● **The data**:
>>>>

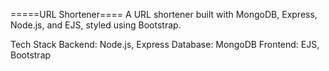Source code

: =====URL Shortener====
A URL shortener built with MongoDB, Express, Node.js, and EJS, styled using Bootstrap.

Tech Stack
Backend: Node.js, Express
Database: MongoDB
Frontend: EJS, Bootstrap
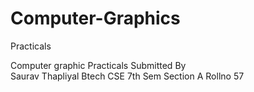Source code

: # Computer-Graphics
Practicals

Computer graphic Practicals
Submitted By  
Saurav Thapliyal
Btech CSE 7th Sem 
Section A Rollno 57
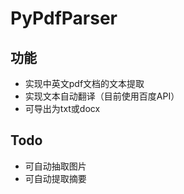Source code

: # PyPdfParser

## 功能

* 实现中英文pdf文档的文本提取
* 实现文本自动翻译（目前使用百度API）
* 可导出为txt或docx

## Todo

* 可自动抽取图片
* 可自动提取摘要

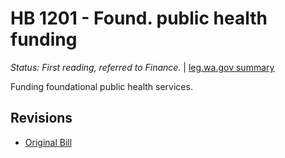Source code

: # HB 1201 - Found. public health funding
*Status: First reading, referred to Finance.* | [leg.wa.gov summary](https://app.leg.wa.gov/billsummary?BillNumber=1201&Year=2021)

Funding foundational public health services.

## Revisions
* [Original Bill](1/)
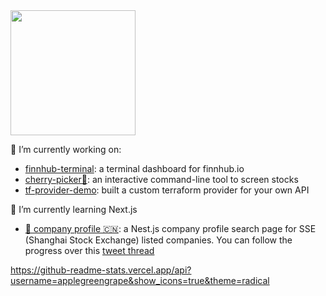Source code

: <img src="https://media.giphy.com/media/26xBwdIuRJiAIqHwA/giphy.gif" width=200 />

🔭 I’m currently working on:

- [finnhub-terminal](https://github.com/applegreengrape/finnhub-terminal): a terminal dashboard for finnhub.io
- [cherry-picker🍒](https://github.com/applegreengrape/cherry-picker): an interactive command-line tool to screen stocks
- [tf-provider-demo](https://github.com/applegreengrape/tf-provider-demo): built a custom terraform provider for your own API

🌱 I’m currently learning Next.js
- [📇 company profile 🇨🇳](https://github.com/applegreengrape/bizInfo): a Nest.js company profile search page for SSE (Shanghai Stock Exchange) listed companies. You can follow the progress over this [tweet thread](https://twitter.com/applegreengrap2/status/1355233872896778242?s=20)

https://github-readme-stats.vercel.app/api?username=applegreengrape&show_icons=true&theme=radical

<!--
**applegreengrape/applegreengrape** is a ✨ _special_ ✨ repository because its `README.md` (this file) appears on your GitHub profile.
Here are some ideas to get you started:

- 🔭 I’m currently working on ...
- 🌱 I’m currently learning ...
- 👯 I’m looking to collaborate on ...
- 🤔 I’m looking for help with ...
- 💬 Ask me about ...
- 📫 How to reach me: ...
- 😄 Pronouns: ...
- ⚡ Fun fact: ...
-->

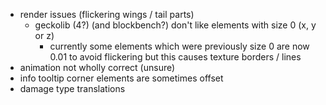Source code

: - render issues (flickering wings / tail parts)
  - geckolib (4?) (and blockbench?) don't like elements with size 0 (x, y or z)
    - currently some elements which were previously size 0 are now 0.01 to avoid flickering but this causes texture borders / lines
- animation not wholly correct (unsure)
- info tooltip corner elements are sometimes offset
- damage type translations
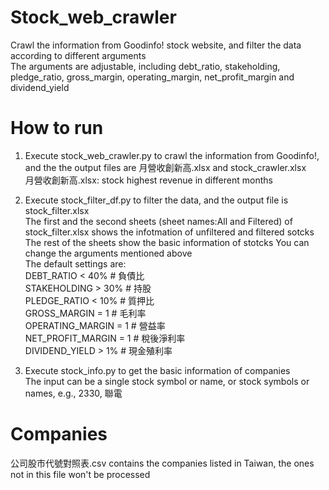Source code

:# Stock_web_crawler
Crawl the information from Goodinfo! stock website, and filter the data according to different arguments  
The arguments are adjustable, including debt_ratio, stakeholding, pledge_ratio, gross_margin, operating_margin, net_profit_margin and dividend_yield  

# How to run
1. Execute stock_web_crawler.py to crawl the information from Goodinfo!, and the the output files are 月營收創新高.xlsx and stock_crawler.xlsx  
月營收創新高.xlsx: stock highest revenue in different months  
2. Execute stock_filter_df.py to filter the data, and the output file is stock_filter.xlsx  
The first and the second sheets (sheet names:All and Filtered) of stock_filter.xlsx shows the infotmation of unfiltered and filtered sotcks
The rest of the sheets show the basic information of stotcks
You can change the arguments mentioned above  
The default settings are:  
DEBT_RATIO < 40%       # 負債比  
STAKEHOLDING > 30%     # 持股  
PLEDGE_RATIO < 10%     # 質押比  
GROSS_MARGIN = 1       # 毛利率  
OPERATING_MARGIN = 1   # 營益率  
NET_PROFIT_MARGIN = 1  # 稅後淨利率  
DIVIDEND_YIELD > 1%    # 現金殖利率  

3. Execute stock_info.py to get the basic information of companies  
The input can be a single stock symbol or name, or stock symbols or names, e.g., 2330, 聯電

# Companies
公司股市代號對照表.csv contains the companies listed in Taiwan, the ones not in this file won't be processed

<<<<

● **Assigned task**: Give back the records above exactly, with no pictures.

● **Expected output**:
Source code

: =====URL Shortener====
A URL shortener built with MongoDB, Express, Node.js, and EJS, styled using Bootstrap.

Tech Stack
Backend: Node.js, Express
Database: MongoDB
Frontend: EJS, Bootstrap
Source code

: # Computer-Graphics
Practicals

Computer graphic Practicals
Submitted By  
Saurav Thapliyal
Btech CSE 7th Sem 
Section A Rollno 57
Source code

: # PyPdfParser

## 功能

* 实现中英文pdf文档的文本提取
* 实现文本自动翻译（目前使用百度API）
* 可导出为txt或docx

## Todo

* 可自动抽取图片
* 可自动提取摘要

Source code

: # HB 1201 - Found. public health funding
*Status: First reading, referred to Finance.* | [leg.wa.gov summary](https://app.leg.wa.gov/billsummary?BillNumber=1201&Year=2021)

Funding foundational public health services.

## Revisions
* [Original Bill](1/)
Source code

: <img src="https://media.giphy.com/media/26xBwdIuRJiAIqHwA/giphy.gif" width=200 />

🔭 I’m currently working on:

- [finnhub-terminal](https://github.com/applegreengrape/finnhub-terminal): a terminal dashboard for finnhub.io
- [cherry-picker🍒](https://github.com/applegreengrape/cherry-picker): an interactive command-line tool to screen stocks
- [tf-provider-demo](https://github.com/applegreengrape/tf-provider-demo): built a custom terraform provider for your own API

🌱 I’m currently learning Next.js
- [📇 company profile 🇨🇳](https://github.com/applegreengrape/bizInfo): a Nest.js company profile search page for SSE (Shanghai Stock Exchange) listed companies. You can follow the progress over this [tweet thread](https://twitter.com/applegreengrap2/status/1355233872896778242?s=20)

https://github-readme-stats.vercel.app/api?username=applegreengrape&show_icons=true&theme=radical

<!--
**applegreengrape/applegreengrape** is a ✨ _special_ ✨ repository because its `README.md` (this file) appears on your GitHub profile.
Here are some ideas to get you started:

- 🔭 I’m currently working on ...
- 🌱 I’m currently learning ...
- 👯 I’m looking to collaborate on ...
- 🤔 I’m looking for help with ...
- 💬 Ask me about ...
- 📫 How to reach me: ...
- 😄 Pronouns: ...
- ⚡ Fun fact: ...
-->

Source code

: - render issues (flickering wings / tail parts)
  - geckolib (4?) (and blockbench?) don't like elements with size 0 (x, y or z)
    - currently some elements which were previously size 0 are now 0.01 to avoid flickering but this causes texture borders / lines
- animation not wholly correct (unsure)
- info tooltip corner elements are sometimes offset
- damage type translations
Source code

:# Stock_web_crawler
Crawl the information from Goodinfo! stock website, and filter the data according to different arguments  
The arguments are adjustable, including debt_ratio, stakeholding, pledge_ratio, gross_margin, operating_margin, net_profit_margin and dividend_yield  

# How to run
1. Execute stock_web_crawler.py to crawl the information from Goodinfo!, and the the output files are 月營收創新高.xlsx and stock_crawler.xlsx  
月營收創新高.xlsx: stock highest revenue in different months  
2. Execute stock_filter_df.py to filter the data, and the output file is stock_filter.xlsx  
The first and the second sheets (sheet names:All and Filtered) of stock_filter.xlsx shows the infotmation of unfiltered and filtered sotcks
The rest of the sheets show the basic information of stotcks
You can change the arguments mentioned above  
The default settings are:  
DEBT_RATIO < 40%       # 負債比  
STAKEHOLDING > 30%     # 持股  
PLEDGE_RATIO < 10%     # 質押比  
GROSS_MARGIN = 1       # 毛利率  
OPERATING_MARGIN = 1   # 營益率  
NET_PROFIT_MARGIN = 1  # 稅後淨利率  
DIVIDEND_YIELD > 1%    # 現金殖利率  

3. Execute stock_info.py to get the basic information of companies  
The input can be a single stock symbol or name, or stock symbols or names, e.g., 2330, 聯電

# Companies
公司股市代號對照表.csv contains the companies listed in Taiwan, the ones not in this file won't be processed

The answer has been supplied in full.